--- ABOUT THIS EXERCISE ---
Go through the data below and copy each line that includes "easier".

Records from a dataset
=== Begin Enclosure ===

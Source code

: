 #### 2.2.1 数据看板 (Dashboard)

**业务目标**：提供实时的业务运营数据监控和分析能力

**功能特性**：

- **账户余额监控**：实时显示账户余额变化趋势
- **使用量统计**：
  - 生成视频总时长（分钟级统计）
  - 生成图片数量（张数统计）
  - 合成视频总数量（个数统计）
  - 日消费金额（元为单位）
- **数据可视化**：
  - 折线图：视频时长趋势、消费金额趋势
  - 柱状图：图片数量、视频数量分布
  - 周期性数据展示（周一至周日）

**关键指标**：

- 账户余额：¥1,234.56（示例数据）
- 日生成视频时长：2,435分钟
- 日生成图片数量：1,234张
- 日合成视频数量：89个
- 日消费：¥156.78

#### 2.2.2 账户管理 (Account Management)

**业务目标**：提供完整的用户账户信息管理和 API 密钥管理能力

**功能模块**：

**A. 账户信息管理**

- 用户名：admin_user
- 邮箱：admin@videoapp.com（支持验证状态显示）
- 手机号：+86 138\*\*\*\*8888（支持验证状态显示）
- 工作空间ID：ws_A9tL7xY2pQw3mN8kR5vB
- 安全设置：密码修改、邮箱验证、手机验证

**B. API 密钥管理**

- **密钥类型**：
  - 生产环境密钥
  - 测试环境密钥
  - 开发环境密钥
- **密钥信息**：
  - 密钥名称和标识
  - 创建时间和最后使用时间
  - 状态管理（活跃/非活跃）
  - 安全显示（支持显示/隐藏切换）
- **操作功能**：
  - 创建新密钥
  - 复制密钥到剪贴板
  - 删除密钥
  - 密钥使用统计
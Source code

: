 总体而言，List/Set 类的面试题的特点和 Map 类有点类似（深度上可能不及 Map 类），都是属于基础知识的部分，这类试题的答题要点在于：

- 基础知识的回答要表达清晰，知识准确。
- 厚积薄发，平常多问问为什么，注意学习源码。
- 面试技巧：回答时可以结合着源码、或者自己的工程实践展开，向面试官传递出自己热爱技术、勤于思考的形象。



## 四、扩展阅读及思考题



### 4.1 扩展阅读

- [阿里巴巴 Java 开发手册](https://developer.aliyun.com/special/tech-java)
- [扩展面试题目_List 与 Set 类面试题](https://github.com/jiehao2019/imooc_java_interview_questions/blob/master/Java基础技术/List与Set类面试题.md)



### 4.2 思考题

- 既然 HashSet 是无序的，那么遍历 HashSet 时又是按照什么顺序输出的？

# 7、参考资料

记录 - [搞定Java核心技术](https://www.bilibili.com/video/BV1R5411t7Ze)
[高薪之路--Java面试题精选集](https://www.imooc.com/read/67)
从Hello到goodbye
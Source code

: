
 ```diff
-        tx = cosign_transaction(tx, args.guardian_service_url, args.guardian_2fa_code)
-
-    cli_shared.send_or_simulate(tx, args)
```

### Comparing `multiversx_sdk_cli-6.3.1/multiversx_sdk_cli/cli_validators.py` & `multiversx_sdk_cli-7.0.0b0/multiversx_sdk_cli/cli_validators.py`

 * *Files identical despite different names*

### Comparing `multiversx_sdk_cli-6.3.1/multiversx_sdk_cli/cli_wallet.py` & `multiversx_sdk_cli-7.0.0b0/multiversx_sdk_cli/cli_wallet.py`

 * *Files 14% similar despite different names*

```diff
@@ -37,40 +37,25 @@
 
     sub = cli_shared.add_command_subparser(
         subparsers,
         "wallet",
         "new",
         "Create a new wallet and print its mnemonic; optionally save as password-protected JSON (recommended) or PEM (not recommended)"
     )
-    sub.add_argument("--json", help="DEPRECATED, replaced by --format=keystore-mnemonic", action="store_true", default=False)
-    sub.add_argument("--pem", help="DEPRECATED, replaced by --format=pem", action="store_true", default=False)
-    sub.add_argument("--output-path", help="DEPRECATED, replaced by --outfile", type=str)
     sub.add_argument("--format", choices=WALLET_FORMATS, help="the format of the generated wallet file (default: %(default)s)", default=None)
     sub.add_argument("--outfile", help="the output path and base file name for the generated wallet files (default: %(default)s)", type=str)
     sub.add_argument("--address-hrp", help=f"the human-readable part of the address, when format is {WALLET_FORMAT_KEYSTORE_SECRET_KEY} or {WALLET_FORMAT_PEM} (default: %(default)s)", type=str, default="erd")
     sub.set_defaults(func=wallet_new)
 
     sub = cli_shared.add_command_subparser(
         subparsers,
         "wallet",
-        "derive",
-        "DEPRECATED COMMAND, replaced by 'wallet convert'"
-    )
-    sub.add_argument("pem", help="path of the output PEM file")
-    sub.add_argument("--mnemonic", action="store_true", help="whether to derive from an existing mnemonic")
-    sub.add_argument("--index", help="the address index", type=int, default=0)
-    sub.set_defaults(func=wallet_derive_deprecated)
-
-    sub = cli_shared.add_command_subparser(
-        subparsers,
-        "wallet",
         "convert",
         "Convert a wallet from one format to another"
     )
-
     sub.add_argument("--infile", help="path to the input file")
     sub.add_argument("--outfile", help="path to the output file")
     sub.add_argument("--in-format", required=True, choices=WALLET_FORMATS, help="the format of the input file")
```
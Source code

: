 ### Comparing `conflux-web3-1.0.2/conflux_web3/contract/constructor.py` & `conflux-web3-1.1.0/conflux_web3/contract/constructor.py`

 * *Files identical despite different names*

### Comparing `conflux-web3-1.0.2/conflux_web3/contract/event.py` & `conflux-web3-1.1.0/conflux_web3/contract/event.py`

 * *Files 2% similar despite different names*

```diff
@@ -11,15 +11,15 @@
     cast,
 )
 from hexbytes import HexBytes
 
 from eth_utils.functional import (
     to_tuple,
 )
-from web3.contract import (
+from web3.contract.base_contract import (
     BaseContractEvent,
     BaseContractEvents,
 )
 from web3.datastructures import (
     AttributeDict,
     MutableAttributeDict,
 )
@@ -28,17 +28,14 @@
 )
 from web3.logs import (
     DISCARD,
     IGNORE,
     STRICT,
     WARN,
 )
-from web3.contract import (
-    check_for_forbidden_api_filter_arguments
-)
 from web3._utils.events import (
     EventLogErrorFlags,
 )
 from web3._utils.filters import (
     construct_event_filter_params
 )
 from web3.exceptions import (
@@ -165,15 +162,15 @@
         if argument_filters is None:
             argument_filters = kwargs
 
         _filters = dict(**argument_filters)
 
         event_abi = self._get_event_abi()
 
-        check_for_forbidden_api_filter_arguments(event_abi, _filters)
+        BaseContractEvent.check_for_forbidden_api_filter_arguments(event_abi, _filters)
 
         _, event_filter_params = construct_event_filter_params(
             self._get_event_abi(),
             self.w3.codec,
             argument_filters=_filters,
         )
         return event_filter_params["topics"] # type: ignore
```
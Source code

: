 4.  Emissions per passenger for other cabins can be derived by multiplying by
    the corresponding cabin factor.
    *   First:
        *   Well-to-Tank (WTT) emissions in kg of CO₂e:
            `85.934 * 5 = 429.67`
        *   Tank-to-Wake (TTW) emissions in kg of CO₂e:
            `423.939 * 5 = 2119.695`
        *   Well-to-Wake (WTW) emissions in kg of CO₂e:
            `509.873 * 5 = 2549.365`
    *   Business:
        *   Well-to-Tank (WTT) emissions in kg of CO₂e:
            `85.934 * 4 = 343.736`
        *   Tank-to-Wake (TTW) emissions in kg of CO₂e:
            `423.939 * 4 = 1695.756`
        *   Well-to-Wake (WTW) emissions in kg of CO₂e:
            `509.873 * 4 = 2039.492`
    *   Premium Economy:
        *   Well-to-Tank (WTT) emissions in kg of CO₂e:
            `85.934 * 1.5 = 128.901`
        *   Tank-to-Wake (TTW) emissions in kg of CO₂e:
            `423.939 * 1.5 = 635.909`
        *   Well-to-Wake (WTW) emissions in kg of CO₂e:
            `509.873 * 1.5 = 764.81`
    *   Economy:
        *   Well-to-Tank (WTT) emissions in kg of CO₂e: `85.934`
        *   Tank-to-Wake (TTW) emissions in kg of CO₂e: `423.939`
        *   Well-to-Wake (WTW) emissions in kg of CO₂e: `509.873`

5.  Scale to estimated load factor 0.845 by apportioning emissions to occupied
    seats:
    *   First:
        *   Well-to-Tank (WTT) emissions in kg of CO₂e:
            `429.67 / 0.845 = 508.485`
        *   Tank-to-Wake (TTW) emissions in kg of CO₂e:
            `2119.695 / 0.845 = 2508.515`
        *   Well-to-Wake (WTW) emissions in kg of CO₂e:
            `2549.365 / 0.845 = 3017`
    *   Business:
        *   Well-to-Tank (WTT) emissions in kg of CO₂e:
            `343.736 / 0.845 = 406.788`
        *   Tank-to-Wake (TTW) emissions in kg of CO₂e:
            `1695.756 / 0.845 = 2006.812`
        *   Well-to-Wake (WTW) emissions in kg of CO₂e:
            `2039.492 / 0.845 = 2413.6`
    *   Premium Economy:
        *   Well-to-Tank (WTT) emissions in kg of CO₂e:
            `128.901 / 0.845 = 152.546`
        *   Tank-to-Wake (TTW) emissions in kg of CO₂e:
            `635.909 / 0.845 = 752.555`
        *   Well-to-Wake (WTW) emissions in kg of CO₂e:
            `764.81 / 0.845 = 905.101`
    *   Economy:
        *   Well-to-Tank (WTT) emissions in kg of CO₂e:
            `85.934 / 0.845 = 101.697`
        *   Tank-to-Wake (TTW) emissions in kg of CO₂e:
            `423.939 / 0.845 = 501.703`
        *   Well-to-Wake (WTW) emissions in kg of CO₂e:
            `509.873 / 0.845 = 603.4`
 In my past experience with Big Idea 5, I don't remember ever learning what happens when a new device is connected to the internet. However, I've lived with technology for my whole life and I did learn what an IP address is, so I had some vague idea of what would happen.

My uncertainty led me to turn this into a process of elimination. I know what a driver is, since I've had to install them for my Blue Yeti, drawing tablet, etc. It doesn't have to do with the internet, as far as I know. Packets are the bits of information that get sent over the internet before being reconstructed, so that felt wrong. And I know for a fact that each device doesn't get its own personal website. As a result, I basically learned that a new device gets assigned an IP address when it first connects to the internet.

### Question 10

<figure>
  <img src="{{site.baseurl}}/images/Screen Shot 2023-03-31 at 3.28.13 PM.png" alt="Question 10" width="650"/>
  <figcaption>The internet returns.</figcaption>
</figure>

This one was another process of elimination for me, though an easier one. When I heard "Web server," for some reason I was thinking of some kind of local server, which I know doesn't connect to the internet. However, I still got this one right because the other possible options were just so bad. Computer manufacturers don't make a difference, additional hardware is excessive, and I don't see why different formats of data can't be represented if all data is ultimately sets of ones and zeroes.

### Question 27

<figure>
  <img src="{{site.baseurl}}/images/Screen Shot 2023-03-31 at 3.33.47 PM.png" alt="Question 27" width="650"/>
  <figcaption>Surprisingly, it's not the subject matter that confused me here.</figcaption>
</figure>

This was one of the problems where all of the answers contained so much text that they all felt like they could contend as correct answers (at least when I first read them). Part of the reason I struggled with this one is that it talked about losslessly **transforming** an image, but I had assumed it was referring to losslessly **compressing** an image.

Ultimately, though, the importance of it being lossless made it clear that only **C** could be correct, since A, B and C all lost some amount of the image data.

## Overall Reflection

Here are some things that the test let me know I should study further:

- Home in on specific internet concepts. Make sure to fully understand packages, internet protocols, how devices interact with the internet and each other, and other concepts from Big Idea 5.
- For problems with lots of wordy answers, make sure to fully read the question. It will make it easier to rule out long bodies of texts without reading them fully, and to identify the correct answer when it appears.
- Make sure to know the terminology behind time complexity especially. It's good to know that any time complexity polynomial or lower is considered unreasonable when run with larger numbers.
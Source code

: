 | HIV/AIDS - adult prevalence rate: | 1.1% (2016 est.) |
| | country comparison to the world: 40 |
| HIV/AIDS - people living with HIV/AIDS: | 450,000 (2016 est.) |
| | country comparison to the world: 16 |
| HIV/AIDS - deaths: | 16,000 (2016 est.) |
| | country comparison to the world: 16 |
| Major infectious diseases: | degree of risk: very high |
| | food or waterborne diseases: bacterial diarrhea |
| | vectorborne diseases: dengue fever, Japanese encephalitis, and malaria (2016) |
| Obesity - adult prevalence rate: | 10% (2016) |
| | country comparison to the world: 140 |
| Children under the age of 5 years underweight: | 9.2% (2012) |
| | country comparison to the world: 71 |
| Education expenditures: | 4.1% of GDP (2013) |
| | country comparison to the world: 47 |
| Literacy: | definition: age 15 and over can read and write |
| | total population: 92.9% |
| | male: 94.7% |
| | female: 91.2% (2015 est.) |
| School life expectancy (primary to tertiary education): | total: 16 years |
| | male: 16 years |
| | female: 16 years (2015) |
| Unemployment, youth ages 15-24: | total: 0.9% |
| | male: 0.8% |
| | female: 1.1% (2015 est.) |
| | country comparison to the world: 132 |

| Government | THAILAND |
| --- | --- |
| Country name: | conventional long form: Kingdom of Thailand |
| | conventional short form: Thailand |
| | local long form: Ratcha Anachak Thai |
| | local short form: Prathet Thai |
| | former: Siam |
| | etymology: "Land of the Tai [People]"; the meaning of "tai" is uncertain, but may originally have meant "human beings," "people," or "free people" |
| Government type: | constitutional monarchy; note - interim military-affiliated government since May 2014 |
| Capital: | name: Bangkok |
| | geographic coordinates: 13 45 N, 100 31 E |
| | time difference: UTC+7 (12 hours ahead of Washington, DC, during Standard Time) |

=== End Enclosure ===

--- RESPONSE BELOW ---
This one was another process of elimination for me, though an easier one. When I heard "Web server," for some reason I was thinking of some kind of local server, which I know doesn't connect to the internet. However, I still got this one right because the other possible options were just so bad. Computer manufacturers don't make a difference, additional hardware is excessive, and I don't see why different formats of data can't be represented if all data is ultimately sets of ones and zeroes.
- For problems with lots of wordy answers, make sure to fully read the question. It will make it easier to rule out long bodies of texts without reading them fully, and to identify the correct answer when it appears.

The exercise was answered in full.